We want our manufacturers to get contracts not only in the Empire but in foreign countries as well. That means more employment for British workmen and more steel manufactured in English foundries. Apparently the new doctrine of the Noble Lord is that we should take no contracts except in this country or in. the Empire and should refuse all contracts for foreign countries. That is a pernicious doctrine to which Members below the Gangway give no countenance. As far as I can see, this is an honest attempt to make good a very serious defect in previous insurance Acts. It is undoubtedly a fact that there is a danger that, if men accept employment abroad, their position in the insurance scheme will be prejudiced. That is a thing which we want to remedy. [Interruption.] Hon. Members had five years to do it, but they were asleep until someone woke them up. Here is an honest attempt to face a real problem. It is common knowledge that many of our big engineering firms, such as Pearsons, for instance, have opportunities of getting contracts, especially for the manufacture of bridges, in Africa and South America, but, naturally, the men hesitate to work on such contracts if, when they get back, they find themselves out of work and uncovered by the Unemployment Insurance Act. It is to regulate that difficulty that this Clause is introduced, and I am entirely in favour of it. Whether it is advisable to have regulations made by the Minister laid before the House is another question. I am always in favour of that, and I suggest that, if the right hon. Lady cannot accept the Amendment, she might give an undertaking to consider it on Report. It is a thoroughly sound idea.
The Regulations will be laid for 21 days under the provisions of the principal Act. I cannot see why there should be any variation from the principle of those Regulations.
I am moved to address the Committee partly on account of the observations of the hon. Member who has just spoken. He, like his party, is willing to wound but absolutely afraid to strike. The Noble Lords have made very useful and pertinent criticism. It is very largely on account of the words used by the right hon. Lady that the Committee finds itself in an extraordinary situation of doubt and difficulty. She says, first of all, that it applies to persons who are now insured. Presumably it does not apply, therefore, to any new form of insured persons, or to people who may be insured after the passing of the Act but who are not insured before. We ought to have some explanation of those words. There is another point on which explanation is certainly required. What is the meaning of the words "under contract"? I understand that is not a term that is applied to persons who go on board a ship. We want to know whether it refers only to those working in this country or whether it refers to those who have embarked on ships. This is only to be applied to men who are willing to be insured. That raises several very large questions. Is there to be a weekly deduction from their wages, or are they going to have a lump sum deducted when the period of their contract expires, in other words, presumably, when they come home? If that is the case, it is a very unfair arrangement. If they have been abroad a long time, a large deduction will be made which will come to them as a considerable shock.

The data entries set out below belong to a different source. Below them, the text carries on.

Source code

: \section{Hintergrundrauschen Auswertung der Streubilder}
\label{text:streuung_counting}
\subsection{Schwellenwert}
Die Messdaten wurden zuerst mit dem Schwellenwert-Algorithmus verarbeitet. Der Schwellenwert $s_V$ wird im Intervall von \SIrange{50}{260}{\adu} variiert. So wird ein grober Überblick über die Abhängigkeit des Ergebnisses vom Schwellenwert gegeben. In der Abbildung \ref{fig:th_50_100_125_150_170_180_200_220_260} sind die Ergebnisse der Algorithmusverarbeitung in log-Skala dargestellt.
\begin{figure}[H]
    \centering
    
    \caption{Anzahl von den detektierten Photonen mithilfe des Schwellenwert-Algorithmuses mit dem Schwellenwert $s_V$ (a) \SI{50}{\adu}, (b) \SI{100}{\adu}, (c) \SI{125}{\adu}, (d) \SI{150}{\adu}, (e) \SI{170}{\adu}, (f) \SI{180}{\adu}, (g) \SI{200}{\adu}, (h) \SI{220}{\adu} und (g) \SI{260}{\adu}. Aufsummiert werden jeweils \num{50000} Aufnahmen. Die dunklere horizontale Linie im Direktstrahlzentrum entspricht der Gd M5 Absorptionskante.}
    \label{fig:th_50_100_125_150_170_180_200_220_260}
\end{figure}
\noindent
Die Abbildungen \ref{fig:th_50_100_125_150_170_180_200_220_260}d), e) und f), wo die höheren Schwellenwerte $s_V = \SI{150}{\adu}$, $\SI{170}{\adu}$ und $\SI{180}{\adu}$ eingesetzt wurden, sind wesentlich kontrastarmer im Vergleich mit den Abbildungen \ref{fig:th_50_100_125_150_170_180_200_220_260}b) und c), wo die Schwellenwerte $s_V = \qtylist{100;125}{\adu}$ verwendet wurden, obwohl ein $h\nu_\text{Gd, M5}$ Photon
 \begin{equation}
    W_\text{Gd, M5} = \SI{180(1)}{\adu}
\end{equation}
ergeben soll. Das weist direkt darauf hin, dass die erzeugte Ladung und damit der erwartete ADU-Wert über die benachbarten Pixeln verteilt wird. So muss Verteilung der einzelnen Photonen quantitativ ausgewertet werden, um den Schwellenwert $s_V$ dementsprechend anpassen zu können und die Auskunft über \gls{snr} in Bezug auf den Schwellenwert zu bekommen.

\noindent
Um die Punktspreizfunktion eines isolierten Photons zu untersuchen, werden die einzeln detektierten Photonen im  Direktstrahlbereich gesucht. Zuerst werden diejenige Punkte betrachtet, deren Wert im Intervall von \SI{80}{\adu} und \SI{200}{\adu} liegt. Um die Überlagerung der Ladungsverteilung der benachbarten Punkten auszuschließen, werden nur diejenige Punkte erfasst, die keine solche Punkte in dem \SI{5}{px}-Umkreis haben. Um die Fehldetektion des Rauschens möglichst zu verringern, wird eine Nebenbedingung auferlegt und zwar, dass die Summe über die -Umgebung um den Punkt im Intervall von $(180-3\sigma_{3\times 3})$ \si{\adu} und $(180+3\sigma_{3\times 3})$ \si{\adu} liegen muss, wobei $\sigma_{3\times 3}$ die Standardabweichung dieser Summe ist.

There is a considerable difficulty which has come under my own personal observation. There is a question of clerks attached to foreign missions. Sometimes these missions go to places which are -under the control of our own troops, for instance, the occupied territory in Germany. Nearly all military and naval laws deal with these questions. But there are missions which go to other of our territories. I had an interesting time in Germany on the Inter-Allied Commission of Control, but there were no regulations to deal with it. There were a great many clerks enlisted in this country on English so-called contracts, and the question of their deductions has not been satisfactorily settled to this day. In fact, I am now getting letters from people who were clerks to that Commission eight or 10 years ago wondering what is the actual amount that they should have received from the Government. This does not concern private contractors at all. I warn the right hon. Lady that, in introducing this Clause without making special provision for this case, she is laying up a very difficult heritage for herself. Let me give one instance. Certain warrants had been made for those men, and they were so involved on account of the difficult legal position, that they had to be decided by the King himself. The right hon. Lady can only get out of the difficulty by having the King's signature, and I suggest that she can put the matter right by the very simple means indicated in regard to this Clause.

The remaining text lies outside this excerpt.